▶ _WHAT YOU WILL DO_
Which lines run from the one containing "40×40 pixel" to the end of the entries? Copy them exactly, both ends included, and give nothing else.

▶ _RECORDS PROVIDED_
= Beginning of Section =
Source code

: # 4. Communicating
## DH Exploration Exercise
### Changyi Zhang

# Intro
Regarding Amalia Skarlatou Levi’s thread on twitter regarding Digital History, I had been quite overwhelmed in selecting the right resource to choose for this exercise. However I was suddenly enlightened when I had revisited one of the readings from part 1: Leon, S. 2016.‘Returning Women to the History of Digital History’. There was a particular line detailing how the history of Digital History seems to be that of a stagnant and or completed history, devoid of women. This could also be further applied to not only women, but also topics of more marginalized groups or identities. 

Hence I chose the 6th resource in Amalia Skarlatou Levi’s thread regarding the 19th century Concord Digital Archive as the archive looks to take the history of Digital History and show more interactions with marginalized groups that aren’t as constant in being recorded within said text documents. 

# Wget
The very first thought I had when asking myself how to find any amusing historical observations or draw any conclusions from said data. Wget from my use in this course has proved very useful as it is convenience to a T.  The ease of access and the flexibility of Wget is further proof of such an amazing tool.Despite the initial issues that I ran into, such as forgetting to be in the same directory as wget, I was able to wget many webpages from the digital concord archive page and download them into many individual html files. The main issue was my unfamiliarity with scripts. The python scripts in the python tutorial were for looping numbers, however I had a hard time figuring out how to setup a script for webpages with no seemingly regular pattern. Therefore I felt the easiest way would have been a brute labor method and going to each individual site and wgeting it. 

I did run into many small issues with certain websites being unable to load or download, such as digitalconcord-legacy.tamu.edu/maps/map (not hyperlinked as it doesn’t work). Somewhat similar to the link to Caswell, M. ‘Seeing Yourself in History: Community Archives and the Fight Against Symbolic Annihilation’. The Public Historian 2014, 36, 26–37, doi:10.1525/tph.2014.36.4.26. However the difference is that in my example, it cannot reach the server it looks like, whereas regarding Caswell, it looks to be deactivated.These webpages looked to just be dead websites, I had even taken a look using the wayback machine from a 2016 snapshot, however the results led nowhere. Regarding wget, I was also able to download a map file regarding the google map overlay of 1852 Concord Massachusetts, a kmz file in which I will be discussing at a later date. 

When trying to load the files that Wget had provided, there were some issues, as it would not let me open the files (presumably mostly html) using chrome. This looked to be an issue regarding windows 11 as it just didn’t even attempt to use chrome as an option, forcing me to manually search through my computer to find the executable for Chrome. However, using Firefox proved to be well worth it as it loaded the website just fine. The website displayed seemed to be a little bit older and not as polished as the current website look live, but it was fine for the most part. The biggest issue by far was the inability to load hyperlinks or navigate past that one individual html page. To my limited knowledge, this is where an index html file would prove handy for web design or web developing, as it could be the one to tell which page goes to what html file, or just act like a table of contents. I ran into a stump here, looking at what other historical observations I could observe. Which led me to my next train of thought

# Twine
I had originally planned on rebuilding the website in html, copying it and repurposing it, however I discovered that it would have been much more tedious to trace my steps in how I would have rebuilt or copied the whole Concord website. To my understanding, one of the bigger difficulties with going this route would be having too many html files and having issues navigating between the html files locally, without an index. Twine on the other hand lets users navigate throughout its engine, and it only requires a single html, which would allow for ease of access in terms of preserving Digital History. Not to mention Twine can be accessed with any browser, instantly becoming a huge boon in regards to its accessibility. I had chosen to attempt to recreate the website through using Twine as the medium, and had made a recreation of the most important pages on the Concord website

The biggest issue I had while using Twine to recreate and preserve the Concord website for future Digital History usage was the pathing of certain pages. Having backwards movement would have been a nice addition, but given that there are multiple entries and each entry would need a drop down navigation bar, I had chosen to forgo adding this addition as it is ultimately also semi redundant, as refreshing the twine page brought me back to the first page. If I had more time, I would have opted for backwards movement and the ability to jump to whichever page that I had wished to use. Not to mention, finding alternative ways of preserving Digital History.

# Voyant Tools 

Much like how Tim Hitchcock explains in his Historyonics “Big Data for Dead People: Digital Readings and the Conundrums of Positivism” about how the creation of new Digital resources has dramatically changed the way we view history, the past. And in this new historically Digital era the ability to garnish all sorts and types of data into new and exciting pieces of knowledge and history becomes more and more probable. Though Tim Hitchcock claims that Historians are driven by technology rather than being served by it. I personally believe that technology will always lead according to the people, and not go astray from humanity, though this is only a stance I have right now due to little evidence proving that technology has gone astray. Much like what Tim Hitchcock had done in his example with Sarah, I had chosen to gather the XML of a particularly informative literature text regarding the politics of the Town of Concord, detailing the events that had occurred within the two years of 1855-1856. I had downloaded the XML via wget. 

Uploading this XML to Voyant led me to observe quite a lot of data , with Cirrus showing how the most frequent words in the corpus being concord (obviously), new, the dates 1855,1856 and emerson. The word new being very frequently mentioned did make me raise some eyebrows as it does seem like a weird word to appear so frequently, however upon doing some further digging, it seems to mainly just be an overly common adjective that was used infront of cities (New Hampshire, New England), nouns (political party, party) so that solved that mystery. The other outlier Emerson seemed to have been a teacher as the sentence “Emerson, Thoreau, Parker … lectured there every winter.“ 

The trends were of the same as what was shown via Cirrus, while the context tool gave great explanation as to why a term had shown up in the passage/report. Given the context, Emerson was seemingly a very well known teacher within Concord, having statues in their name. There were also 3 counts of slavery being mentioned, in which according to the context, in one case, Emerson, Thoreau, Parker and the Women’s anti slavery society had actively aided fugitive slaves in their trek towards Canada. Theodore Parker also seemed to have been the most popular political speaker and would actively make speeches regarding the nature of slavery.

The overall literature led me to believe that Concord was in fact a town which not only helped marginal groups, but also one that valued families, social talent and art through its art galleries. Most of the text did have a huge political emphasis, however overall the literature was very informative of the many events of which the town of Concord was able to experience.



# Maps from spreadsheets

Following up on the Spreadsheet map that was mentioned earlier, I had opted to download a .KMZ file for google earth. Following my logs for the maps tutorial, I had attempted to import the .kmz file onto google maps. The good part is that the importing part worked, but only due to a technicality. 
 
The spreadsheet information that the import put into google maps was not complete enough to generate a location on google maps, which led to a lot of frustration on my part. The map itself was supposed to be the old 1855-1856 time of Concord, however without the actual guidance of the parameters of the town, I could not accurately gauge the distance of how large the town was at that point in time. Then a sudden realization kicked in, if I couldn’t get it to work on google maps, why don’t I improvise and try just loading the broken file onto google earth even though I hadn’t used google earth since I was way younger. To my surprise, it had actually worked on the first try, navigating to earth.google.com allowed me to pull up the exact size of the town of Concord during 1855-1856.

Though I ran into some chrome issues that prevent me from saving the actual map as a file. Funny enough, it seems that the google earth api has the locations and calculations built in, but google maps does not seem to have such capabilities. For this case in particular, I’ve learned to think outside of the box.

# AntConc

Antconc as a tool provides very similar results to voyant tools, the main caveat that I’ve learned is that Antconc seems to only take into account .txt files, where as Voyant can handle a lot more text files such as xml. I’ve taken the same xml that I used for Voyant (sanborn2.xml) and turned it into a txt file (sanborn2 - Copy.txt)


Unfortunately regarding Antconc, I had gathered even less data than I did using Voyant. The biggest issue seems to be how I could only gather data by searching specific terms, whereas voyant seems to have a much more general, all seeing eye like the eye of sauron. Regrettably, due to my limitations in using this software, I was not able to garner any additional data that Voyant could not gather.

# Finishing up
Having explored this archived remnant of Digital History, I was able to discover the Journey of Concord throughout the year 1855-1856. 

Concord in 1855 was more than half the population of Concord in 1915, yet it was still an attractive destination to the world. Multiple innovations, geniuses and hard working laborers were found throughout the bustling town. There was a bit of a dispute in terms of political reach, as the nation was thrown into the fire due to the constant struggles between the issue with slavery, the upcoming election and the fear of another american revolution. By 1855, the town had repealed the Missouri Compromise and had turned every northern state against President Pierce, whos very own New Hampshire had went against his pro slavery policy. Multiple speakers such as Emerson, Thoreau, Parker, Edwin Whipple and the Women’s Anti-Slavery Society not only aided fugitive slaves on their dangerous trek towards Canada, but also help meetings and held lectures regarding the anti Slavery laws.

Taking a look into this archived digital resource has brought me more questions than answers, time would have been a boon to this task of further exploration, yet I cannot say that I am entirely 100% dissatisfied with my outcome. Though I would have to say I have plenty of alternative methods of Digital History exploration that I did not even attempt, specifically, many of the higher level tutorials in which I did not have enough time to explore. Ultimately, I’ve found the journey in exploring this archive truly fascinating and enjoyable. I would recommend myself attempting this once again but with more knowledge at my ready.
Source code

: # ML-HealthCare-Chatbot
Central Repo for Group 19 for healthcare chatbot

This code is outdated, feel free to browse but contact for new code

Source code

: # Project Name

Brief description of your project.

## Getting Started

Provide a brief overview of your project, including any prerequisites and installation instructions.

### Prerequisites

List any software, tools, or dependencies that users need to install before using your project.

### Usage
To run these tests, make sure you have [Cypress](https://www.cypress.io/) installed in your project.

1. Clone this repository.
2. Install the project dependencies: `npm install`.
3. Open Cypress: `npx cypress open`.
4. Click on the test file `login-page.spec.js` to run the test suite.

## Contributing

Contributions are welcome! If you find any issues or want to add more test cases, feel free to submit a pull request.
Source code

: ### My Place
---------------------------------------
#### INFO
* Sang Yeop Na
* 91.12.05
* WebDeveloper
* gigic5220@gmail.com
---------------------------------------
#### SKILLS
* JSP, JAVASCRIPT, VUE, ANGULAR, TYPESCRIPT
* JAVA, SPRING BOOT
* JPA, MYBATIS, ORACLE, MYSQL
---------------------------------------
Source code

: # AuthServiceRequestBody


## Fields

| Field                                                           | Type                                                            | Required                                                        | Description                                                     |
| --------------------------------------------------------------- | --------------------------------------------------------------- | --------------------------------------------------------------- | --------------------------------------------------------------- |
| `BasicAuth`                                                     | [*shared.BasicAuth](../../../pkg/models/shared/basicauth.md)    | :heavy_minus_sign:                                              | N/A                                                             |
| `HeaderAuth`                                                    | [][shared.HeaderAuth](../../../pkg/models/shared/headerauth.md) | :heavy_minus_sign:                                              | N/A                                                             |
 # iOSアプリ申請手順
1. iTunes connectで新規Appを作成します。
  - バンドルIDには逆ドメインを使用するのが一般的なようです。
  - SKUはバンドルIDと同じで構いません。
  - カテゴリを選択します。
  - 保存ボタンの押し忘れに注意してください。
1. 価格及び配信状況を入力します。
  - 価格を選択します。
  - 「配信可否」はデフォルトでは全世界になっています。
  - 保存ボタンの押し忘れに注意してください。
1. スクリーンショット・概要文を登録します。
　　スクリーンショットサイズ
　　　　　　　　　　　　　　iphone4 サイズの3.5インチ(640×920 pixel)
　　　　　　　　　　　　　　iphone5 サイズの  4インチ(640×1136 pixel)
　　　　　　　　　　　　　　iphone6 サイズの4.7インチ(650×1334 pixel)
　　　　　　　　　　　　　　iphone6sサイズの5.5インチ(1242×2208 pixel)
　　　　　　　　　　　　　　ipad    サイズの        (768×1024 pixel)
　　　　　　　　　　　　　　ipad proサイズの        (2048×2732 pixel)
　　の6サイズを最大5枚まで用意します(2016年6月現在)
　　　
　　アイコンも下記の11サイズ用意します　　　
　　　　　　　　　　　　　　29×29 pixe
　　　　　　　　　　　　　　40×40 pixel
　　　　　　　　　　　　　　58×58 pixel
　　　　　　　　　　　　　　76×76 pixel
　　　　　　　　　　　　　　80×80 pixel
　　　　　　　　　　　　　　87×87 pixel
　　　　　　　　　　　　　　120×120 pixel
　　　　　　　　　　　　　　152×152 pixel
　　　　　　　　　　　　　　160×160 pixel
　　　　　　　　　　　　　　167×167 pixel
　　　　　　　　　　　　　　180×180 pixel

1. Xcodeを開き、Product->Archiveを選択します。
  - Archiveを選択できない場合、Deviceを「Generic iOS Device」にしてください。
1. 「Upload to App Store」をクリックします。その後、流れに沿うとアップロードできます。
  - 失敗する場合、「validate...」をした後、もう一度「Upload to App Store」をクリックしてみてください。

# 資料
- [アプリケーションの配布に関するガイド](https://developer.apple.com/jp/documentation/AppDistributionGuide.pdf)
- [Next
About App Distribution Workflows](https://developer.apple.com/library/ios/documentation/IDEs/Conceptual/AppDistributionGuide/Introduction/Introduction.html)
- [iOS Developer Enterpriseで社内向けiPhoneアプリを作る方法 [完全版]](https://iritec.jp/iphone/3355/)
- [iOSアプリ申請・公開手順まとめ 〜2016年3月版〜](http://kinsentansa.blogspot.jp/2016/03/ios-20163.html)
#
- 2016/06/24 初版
= End of Section =
▶ _EXPECTED OUTPUT_
　　　　　　　　　　　　　　40×40 pixel
　　　　　　　　　　　　　　58×58 pixel
　　　　　　　　　　　　　　76×76 pixel
　　　　　　　　　　　　　　80×80 pixel
　　　　　　　　　　　　　　87×87 pixel
　　　　　　　　　　　　　　120×120 pixel
　　　　　　　　　　　　　　152×152 pixel
　　　　　　　　　　　　　　160×160 pixel
　　　　　　　　　　　　　　167×167 pixel
　　　　　　　　　　　　　　180×180 pixel

1. Xcodeを開き、Product->Archiveを選択します。
  - Archiveを選択できない場合、Deviceを「Generic iOS Device」にしてください。
1. 「Upload to App Store」をクリックします。その後、流れに沿うとアップロードできます。
  - 失敗する場合、「validate...」をした後、もう一度「Upload to App Store」をクリックしてみてください。

# 資料
- [アプリケーションの配布に関するガイド](https://developer.apple.com/jp/documentation/AppDistributionGuide.pdf)
- [Next
About App Distribution Workflows](https://developer.apple.com/library/ios/documentation/IDEs/Conceptual/AppDistributionGuide/Introduction/Introduction.html)
- [iOS Developer Enterpriseで社内向けiPhoneアプリを作る方法 [完全版]](https://iritec.jp/iphone/3355/)
- [iOSアプリ申請・公開手順まとめ 〜2016年3月版〜](http://kinsentansa.blogspot.jp/2016/03/ios-20163.html)
#
- 2016/06/24 初版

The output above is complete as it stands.